企業が従業員に残業代を請求されたら、多くのリスクが生じます。

まず、従業員との間では訴訟や労働審判にうってでられるリスクがあります。原告となる従業員側は、弁護士などと相談した上で裁判所での手続きにうってでてきています。裁判官は原告の主張を重視する傾向があり、企業側は周到な準備をしないと敗訴となり、時間外労働の分の賃金を支払わなければならなくなります。実は、残業代が請求されたら生じうるリスクはこれだけではありません。
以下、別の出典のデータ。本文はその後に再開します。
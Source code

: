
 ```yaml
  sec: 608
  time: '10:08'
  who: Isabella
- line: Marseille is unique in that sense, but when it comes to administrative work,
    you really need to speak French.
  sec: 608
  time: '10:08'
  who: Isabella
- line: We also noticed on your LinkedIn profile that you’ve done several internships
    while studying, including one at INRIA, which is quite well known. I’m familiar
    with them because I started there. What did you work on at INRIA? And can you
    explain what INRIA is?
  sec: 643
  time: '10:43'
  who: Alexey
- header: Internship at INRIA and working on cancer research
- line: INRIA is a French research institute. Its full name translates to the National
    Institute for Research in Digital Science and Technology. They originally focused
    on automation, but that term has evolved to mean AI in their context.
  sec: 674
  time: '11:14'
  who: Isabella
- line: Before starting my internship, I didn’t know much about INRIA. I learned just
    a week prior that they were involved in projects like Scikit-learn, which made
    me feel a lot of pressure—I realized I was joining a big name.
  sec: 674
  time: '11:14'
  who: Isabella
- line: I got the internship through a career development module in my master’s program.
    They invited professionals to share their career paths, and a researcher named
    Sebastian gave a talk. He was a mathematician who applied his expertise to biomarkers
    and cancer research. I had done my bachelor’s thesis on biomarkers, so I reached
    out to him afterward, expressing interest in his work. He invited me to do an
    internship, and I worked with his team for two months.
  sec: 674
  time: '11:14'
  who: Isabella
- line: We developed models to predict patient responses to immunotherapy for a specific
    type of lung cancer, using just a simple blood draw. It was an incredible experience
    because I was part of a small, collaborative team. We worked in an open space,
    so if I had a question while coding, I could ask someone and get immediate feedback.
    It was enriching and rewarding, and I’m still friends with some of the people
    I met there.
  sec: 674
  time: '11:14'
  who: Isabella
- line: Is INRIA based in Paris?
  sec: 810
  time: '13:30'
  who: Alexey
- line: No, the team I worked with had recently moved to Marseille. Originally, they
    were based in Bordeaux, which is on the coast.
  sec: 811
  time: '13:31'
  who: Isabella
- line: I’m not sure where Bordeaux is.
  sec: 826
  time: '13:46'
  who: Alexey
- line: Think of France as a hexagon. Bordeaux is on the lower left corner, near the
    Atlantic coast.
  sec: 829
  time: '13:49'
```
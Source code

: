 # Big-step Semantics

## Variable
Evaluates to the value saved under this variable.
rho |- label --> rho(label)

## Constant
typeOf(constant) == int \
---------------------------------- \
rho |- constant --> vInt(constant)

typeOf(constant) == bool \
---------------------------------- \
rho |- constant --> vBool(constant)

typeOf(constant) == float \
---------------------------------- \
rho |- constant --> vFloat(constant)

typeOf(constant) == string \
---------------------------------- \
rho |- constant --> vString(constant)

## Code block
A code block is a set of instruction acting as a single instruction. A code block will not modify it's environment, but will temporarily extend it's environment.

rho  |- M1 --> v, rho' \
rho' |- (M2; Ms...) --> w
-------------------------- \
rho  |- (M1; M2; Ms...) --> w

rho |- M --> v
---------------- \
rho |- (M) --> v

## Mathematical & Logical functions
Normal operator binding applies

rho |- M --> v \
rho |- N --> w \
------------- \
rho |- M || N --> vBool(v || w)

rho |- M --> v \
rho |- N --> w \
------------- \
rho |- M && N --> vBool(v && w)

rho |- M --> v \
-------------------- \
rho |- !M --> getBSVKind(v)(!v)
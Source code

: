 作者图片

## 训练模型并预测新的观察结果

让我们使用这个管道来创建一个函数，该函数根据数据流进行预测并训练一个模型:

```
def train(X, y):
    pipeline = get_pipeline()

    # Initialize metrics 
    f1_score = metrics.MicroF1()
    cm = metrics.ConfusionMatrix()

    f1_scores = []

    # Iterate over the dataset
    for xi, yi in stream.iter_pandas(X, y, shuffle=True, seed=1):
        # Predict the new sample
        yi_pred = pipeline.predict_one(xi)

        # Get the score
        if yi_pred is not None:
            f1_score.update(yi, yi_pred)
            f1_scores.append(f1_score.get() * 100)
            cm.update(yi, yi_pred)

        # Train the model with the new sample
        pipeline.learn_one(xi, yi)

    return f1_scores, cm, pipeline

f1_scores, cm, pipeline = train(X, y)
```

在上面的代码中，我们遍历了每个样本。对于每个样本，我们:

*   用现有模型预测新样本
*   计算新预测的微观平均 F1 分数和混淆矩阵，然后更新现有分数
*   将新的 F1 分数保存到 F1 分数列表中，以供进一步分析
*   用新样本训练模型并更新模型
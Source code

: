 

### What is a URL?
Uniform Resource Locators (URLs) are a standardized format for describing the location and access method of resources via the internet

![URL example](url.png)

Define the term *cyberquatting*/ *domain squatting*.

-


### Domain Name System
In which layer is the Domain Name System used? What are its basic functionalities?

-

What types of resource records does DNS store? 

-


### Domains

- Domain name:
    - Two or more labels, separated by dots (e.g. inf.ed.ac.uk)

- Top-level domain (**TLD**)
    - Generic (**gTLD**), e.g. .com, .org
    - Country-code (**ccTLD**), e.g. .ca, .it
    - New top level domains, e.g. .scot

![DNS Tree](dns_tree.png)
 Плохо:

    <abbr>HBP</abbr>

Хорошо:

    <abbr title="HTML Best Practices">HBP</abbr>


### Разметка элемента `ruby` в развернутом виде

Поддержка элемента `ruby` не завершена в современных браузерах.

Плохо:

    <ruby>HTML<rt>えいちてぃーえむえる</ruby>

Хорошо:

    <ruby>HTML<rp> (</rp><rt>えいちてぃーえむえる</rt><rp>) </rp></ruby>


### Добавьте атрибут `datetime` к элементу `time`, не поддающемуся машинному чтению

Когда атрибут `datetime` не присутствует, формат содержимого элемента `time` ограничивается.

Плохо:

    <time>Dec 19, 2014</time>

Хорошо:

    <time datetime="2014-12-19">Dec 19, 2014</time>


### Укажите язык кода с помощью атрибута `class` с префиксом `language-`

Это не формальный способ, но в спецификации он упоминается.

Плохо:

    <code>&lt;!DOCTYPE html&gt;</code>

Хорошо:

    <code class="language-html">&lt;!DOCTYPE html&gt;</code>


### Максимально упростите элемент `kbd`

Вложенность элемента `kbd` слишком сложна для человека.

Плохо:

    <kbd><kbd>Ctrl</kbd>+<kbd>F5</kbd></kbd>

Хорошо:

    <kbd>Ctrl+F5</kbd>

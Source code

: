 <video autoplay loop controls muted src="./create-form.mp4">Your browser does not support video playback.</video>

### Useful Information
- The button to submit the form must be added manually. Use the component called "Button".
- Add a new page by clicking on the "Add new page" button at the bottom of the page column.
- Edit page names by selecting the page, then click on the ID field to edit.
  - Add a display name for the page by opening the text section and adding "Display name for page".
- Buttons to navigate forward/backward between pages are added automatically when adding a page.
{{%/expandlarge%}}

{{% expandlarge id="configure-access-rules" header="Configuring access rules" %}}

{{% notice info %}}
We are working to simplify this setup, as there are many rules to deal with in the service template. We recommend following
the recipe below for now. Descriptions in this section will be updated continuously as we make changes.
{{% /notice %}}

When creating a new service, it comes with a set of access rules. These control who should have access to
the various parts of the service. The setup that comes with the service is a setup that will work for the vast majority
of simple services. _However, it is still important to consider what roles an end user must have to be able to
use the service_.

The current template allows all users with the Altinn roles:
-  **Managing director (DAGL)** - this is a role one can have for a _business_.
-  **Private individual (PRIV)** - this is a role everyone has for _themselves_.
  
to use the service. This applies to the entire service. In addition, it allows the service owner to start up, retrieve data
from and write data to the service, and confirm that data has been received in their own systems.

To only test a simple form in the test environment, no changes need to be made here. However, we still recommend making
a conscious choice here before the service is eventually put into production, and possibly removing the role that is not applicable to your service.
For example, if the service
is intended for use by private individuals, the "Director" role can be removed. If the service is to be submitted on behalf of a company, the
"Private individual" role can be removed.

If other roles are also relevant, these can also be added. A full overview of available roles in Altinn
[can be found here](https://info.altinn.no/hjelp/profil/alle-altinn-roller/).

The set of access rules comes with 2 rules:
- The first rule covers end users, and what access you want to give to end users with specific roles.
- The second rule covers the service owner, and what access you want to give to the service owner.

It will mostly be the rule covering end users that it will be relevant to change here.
例えば、請求された従業員からは、未払いの分の賃金だけでなく付加金や遅延損害金などといった追加費用の支払いも求められることがあります。

特に付加金の支払いを求められると、未払い分の2倍以上のお金を従業員に支払わなければならなくなり、企業によってはそれなりに大きな損害になり得ます。また、1人の従業員の訴えをきっかけに、他の人からも請求される可能性が生じ、敗訴すればするほど支払総額が膨らんでいきます。残業代が請求されたら、金銭面以外にもリスクが生じます。それは、企業のイメージや信用です。

訴訟に発展すると、SNSやマスメディアを通じて多くの人に知られてしまいます。マスメディアの場合は有名な企業でないとなかなか報道してくれませんが、近年はSNSの隆盛によって、阿漕なまねをするとあっという間にその事実が拡散されていきます。ブランドイメージや信用をつくるのには時間がかかりますが、不祥事が発覚するとあっという間に崩壊するということを、企業で人を雇い入れる立場にある人達はよく認識しておく必要があるでしょう。